● **Work instructions**
Scan the material and copy every line in which "tukea" appears.
__________________________________________________
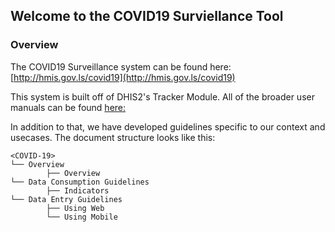 ## Welcome to the COVID19 Surviellance Tool

### Overview

The COVID19 Surveillance system can be found here: [http://hmis.gov.ls/covid19](http://hmis.gov.ls/covid19)

This system is built off of DHIS2's Tracker Module. All of the broader user manuals can be found [here:](https://dhis2.github.io/dhis2-docs/master/en/user/html/dhis2_user_manual_en.html)

In addition to that, we have developed guidelines specific to our context and usecases. The document structure looks like this:

```
<COVID-19>
└── Overview
        ├── Overview
└── Data Consumption Guidelines
        ├── Indicators
└── Data Entry Guidelines
        ├── Using Web
        └── Using Mobile
```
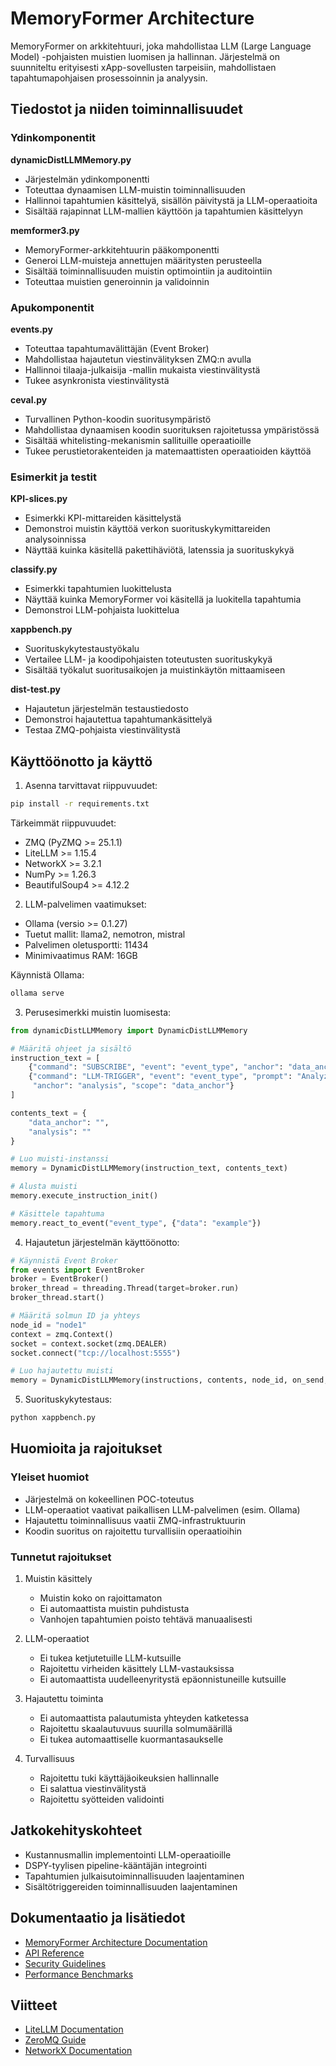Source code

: # MemoryFormer Architecture

MemoryFormer on arkkitehtuuri, joka mahdollistaa LLM (Large Language Model) -pohjaisten muistien luomisen ja hallinnan. Järjestelmä on suunniteltu erityisesti xApp-sovellusten tarpeisiin, mahdollistaen tapahtumapohjaisen prosessoinnin ja analyysin.

## Tiedostot ja niiden toiminnallisuudet

### Ydinkomponentit

**dynamicDistLLMMemory.py**
- Järjestelmän ydinkomponentti
- Toteuttaa dynaamisen LLM-muistin toiminnallisuuden
- Hallinnoi tapahtumien käsittelyä, sisällön päivitystä ja LLM-operaatioita
- Sisältää rajapinnat LLM-mallien käyttöön ja tapahtumien käsittelyyn

**memformer3.py**
- MemoryFormer-arkkitehtuurin pääkomponentti
- Generoi LLM-muisteja annettujen määritysten perusteella
- Sisältää toiminnallisuuden muistin optimointiin ja auditointiin
- Toteuttaa muistien generoinnin ja validoinnin

### Apukomponentit

**events.py**
- Toteuttaa tapahtumavälittäjän (Event Broker)
- Mahdollistaa hajautetun viestinvälityksen ZMQ:n avulla
- Hallinnoi tilaaja-julkaisija -mallin mukaista viestinvälitystä
- Tukee asynkronista viestinvälitystä

**ceval.py**
- Turvallinen Python-koodin suoritusympäristö
- Mahdollistaa dynaamisen koodin suorituksen rajoitetussa ympäristössä
- Sisältää whitelisting-mekanismin sallituille operaatioille
- Tukee perustietorakenteiden ja matemaattisten operaatioiden käyttöä

### Esimerkit ja testit

**KPI-slices.py**
- Esimerkki KPI-mittareiden käsittelystä
- Demonstroi muistin käyttöä verkon suorituskykymittareiden analysoinnissa
- Näyttää kuinka käsitellä pakettihäviötä, latenssia ja suorituskykyä

**classify.py**
- Esimerkki tapahtumien luokittelusta
- Näyttää kuinka MemoryFormer voi käsitellä ja luokitella tapahtumia
- Demonstroi LLM-pohjaista luokittelua

**xappbench.py**
- Suorituskykytestaustyökalu
- Vertailee LLM- ja koodipohjaisten toteutusten suorituskykyä
- Sisältää työkalut suoritusaikojen ja muistinkäytön mittaamiseen

**dist-test.py**
- Hajautetun järjestelmän testaustiedosto
- Demonstroi hajautettua tapahtumankäsittelyä
- Testaa ZMQ-pohjaista viestinvälitystä

## Käyttöönotto ja käyttö

1. Asenna tarvittavat riippuvuudet:
```bash
pip install -r requirements.txt
```

Tärkeimmät riippuvuudet:
- ZMQ (PyZMQ >= 25.1.1)
- LiteLLM >= 1.15.4
- NetworkX >= 3.2.1
- NumPy >= 1.26.3
- BeautifulSoup4 >= 4.12.2

2. LLM-palvelimen vaatimukset:
- Ollama (versio >= 0.1.27)
- Tuetut mallit: llama2, nemotron, mistral
- Palvelimen oletusportti: 11434
- Minimivaatimus RAM: 16GB

Käynnistä Ollama:
```bash
ollama serve
```

3. Perusesimerkki muistin luomisesta:

```python
from dynamicDistLLMMemory import DynamicDistLLMMemory

# Määritä ohjeet ja sisältö
instruction_text = [
    {"command": "SUBSCRIBE", "event": "event_type", "anchor": "data_anchor"},
    {"command": "LLM-TRIGGER", "event": "event_type", "prompt": "Analyze data", 
     "anchor": "analysis", "scope": "data_anchor"}
]

contents_text = {
    "data_anchor": "",
    "analysis": ""
}

# Luo muisti-instanssi
memory = DynamicDistLLMMemory(instruction_text, contents_text)

# Alusta muisti
memory.execute_instruction_init()

# Käsittele tapahtuma
memory.react_to_event("event_type", {"data": "example"})
```

4. Hajautetun järjestelmän käyttöönotto:

```python
# Käynnistä Event Broker
from events import EventBroker
broker = EventBroker()
broker_thread = threading.Thread(target=broker.run)
broker_thread.start()

# Määritä solmun ID ja yhteys
node_id = "node1"
context = zmq.Context()
socket = context.socket(zmq.DEALER)
socket.connect("tcp://localhost:5555")

# Luo hajautettu muisti
memory = DynamicDistLLMMemory(instructions, contents, node_id, on_send, on_receive)
```

5. Suorituskykytestaus:
```bash
python xappbench.py
```

## Huomioita ja rajoitukset

### Yleiset huomiot
- Järjestelmä on kokeellinen POC-toteutus
- LLM-operaatiot vaativat paikallisen LLM-palvelimen (esim. Ollama)
- Hajautettu toiminnallisuus vaatii ZMQ-infrastruktuurin
- Koodin suoritus on rajoitettu turvallisiin operaatioihin

### Tunnetut rajoitukset
1. Muistin käsittely
   - Muistin koko on rajoittamaton
   - Ei automaattista muistin puhdistusta
   - Vanhojen tapahtumien poisto tehtävä manuaalisesti

2. LLM-operaatiot
   - Ei tukea ketjutetuille LLM-kutsuille
   - Rajoitettu virheiden käsittely LLM-vastauksissa
   - Ei automaattista uudelleenyritystä epäonnistuneille kutsuille

3. Hajautettu toiminta
   - Ei automaattista palautumista yhteyden katketessa
   - Rajoitettu skaalautuvuus suurilla solmumäärillä
   - Ei tukea automaattiselle kuormantasaukselle

4. Turvallisuus
   - Rajoitettu tuki käyttäjäoikeuksien hallinnalle
   - Ei salattua viestinvälitystä
   - Rajoitettu syötteiden validointi

## Jatkokehityskohteet

- Kustannusmallin implementointi LLM-operaatioille
- DSPY-tyylisen pipeline-kääntäjän integrointi
- Tapahtumien julkaisutoiminnallisuuden laajentaminen
- Sisältötriggereiden toiminnallisuuden laajentaminen

## Dokumentaatio ja lisätiedot

- [MemoryFormer Architecture Documentation](docs/architecture.md)
- [API Reference](docs/api.md)
- [Security Guidelines](docs/security.md)
- [Performance Benchmarks](docs/benchmarks.md)

## Viitteet

- [LiteLLM Documentation](https://docs.litellm.ai/)
- [ZeroMQ Guide](https://zguide.zeromq.org/)
- [NetworkX Documentation](https://networkx.org/documentation/stable/)

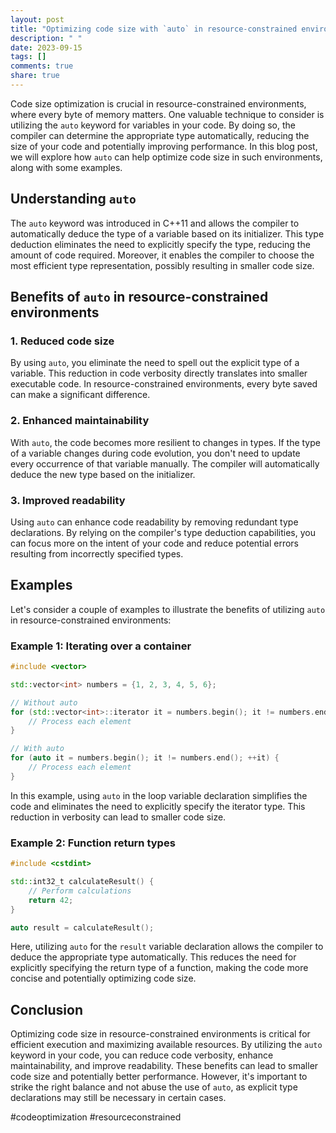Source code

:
 ```yaml
---
layout: post
title: "Optimizing code size with `auto` in resource-constrained environments"
description: " "
date: 2023-09-15
tags: []
comments: true
share: true
---
```


Code size optimization is crucial in resource-constrained environments, where every byte of memory matters. One valuable technique to consider is utilizing the `auto` keyword for variables in your code. By doing so, the compiler can determine the appropriate type automatically, reducing the size of your code and potentially improving performance. In this blog post, we will explore how `auto` can help optimize code size in such environments, along with some examples.

## Understanding `auto`

The `auto` keyword was introduced in C++11 and allows the compiler to automatically deduce the type of a variable based on its initializer. This type deduction eliminates the need to explicitly specify the type, reducing the amount of code required. Moreover, it enables the compiler to choose the most efficient type representation, possibly resulting in smaller code size.

## Benefits of `auto` in resource-constrained environments

### 1. Reduced code size

By using `auto`, you eliminate the need to spell out the explicit type of a variable. This reduction in code verbosity directly translates into smaller executable code. In resource-constrained environments, every byte saved can make a significant difference.

### 2. Enhanced maintainability

With `auto`, the code becomes more resilient to changes in types. If the type of a variable changes during code evolution, you don't need to update every occurrence of that variable manually. The compiler will automatically deduce the new type based on the initializer.

### 3. Improved readability

Using `auto` can enhance code readability by removing redundant type declarations. By relying on the compiler's type deduction capabilities, you can focus more on the intent of your code and reduce potential errors resulting from incorrectly specified types.

## Examples

Let's consider a couple of examples to illustrate the benefits of utilizing `auto` in resource-constrained environments:

### Example 1: Iterating over a container

```cpp
#include <vector>

std::vector<int> numbers = {1, 2, 3, 4, 5, 6};

// Without auto
for (std::vector<int>::iterator it = numbers.begin(); it != numbers.end(); ++it) {
    // Process each element
}

// With auto
for (auto it = numbers.begin(); it != numbers.end(); ++it) {
    // Process each element
}
```
In this example, using `auto` in the loop variable declaration simplifies the code and eliminates the need to explicitly specify the iterator type. This reduction in verbosity can lead to smaller code size.

### Example 2: Function return types

```cpp
#include <cstdint>

std::int32_t calculateResult() {
    // Perform calculations
    return 42;
}

auto result = calculateResult();
```

Here, utilizing `auto` for the `result` variable declaration allows the compiler to deduce the appropriate type automatically. This reduces the need for explicitly specifying the return type of a function, making the code more concise and potentially optimizing code size.

## Conclusion

Optimizing code size in resource-constrained environments is critical for efficient execution and maximizing available resources. By utilizing the `auto` keyword in your code, you can reduce code verbosity, enhance maintainability, and improve readability. These benefits can lead to smaller code size and potentially better performance. However, it's important to strike the right balance and not abuse the use of `auto`, as explicit type declarations may still be necessary in certain cases.

#codeoptimization #resourceconstrained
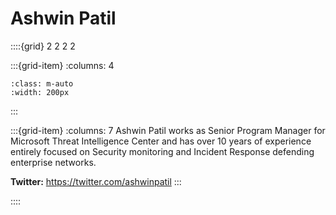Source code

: # Ashwin Patil

::::{grid} 2 2 2 2

:::{grid-item}
:columns: 4

```{image} ../images/collaborators/Ashwin-Patil.png
:class: m-auto
:width: 200px
```

:::

:::{grid-item}
:columns: 7
Ashwin Patil works as Senior Program Manager for Microsoft Threat Intelligence Center and has over 10 years of experience entirely focused on Security monitoring and Incident Response defending enterprise networks.

**Twitter:** https://twitter.com/ashwinpatil
:::

::::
__________________________________________________
● **Task solution**
   - Ei tukea ketjutetuille LLM-kutsuille
   - Ei tukea automaattiselle kuormantasaukselle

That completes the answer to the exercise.